= What is needed =
All of the entries must be output exactly as they are.

= Data for analysis =
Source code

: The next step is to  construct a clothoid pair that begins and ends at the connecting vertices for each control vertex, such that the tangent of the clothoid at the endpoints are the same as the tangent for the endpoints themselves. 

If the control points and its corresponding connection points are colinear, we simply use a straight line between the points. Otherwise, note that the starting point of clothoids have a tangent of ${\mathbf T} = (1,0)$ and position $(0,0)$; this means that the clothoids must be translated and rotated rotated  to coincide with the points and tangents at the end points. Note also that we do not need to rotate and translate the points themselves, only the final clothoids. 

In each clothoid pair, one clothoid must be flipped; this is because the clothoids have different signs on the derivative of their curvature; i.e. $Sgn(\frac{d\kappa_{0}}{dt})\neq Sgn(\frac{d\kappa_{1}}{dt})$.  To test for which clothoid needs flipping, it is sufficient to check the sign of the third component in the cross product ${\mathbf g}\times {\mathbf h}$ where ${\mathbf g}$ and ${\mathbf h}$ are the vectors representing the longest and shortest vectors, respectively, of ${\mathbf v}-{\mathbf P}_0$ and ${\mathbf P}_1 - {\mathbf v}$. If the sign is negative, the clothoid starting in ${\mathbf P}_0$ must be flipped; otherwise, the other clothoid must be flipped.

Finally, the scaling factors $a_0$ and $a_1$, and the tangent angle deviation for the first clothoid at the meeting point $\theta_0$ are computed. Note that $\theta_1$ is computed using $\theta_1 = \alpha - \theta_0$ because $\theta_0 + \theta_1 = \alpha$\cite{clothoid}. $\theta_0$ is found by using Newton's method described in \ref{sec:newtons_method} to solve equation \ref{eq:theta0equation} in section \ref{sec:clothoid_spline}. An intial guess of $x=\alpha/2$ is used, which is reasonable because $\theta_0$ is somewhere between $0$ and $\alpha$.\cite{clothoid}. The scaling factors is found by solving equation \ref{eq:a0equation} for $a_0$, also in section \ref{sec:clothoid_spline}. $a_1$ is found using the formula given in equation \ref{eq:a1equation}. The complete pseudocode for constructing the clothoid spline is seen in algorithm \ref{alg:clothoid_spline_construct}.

= Answer to this exercise =
Source code

: The next step is to  construct a clothoid pair that begins and ends at the connecting vertices for each control vertex, such that the tangent of the clothoid at the endpoints are the same as the tangent for the endpoints themselves. 

If the control points and its corresponding connection points are colinear, we simply use a straight line between the points. Otherwise, note that the starting point of clothoids have a tangent of ${\mathbf T} = (1,0)$ and position $(0,0)$; this means that the clothoids must be translated and rotated rotated  to coincide with the points and tangents at the end points. Note also that we do not need to rotate and translate the points themselves, only the final clothoids. 

In each clothoid pair, one clothoid must be flipped; this is because the clothoids have different signs on the derivative of their curvature; i.e. $Sgn(\frac{d\kappa_{0}}{dt})\neq Sgn(\frac{d\kappa_{1}}{dt})$.  To test for which clothoid needs flipping, it is sufficient to check the sign of the third component in the cross product ${\mathbf g}\times {\mathbf h}$ where ${\mathbf g}$ and ${\mathbf h}$ are the vectors representing the longest and shortest vectors, respectively, of ${\mathbf v}-{\mathbf P}_0$ and ${\mathbf P}_1 - {\mathbf v}$. If the sign is negative, the clothoid starting in ${\mathbf P}_0$ must be flipped; otherwise, the other clothoid must be flipped.

Finally, the scaling factors $a_0$ and $a_1$, and the tangent angle deviation for the first clothoid at the meeting point $\theta_0$ are computed. Note that $\theta_1$ is computed using $\theta_1 = \alpha - \theta_0$ because $\theta_0 + \theta_1 = \alpha$\cite{clothoid}. $\theta_0$ is found by using Newton's method described in \ref{sec:newtons_method} to solve equation \ref{eq:theta0equation} in section \ref{sec:clothoid_spline}. An intial guess of $x=\alpha/2$ is used, which is reasonable because $\theta_0$ is somewhere between $0$ and $\alpha$.\cite{clothoid}. The scaling factors is found by solving equation \ref{eq:a0equation} for $a_0$, also in section \ref{sec:clothoid_spline}. $a_1$ is found using the formula given in equation \ref{eq:a1equation}. The complete pseudocode for constructing the clothoid spline is seen in algorithm \ref{alg:clothoid_spline_construct}.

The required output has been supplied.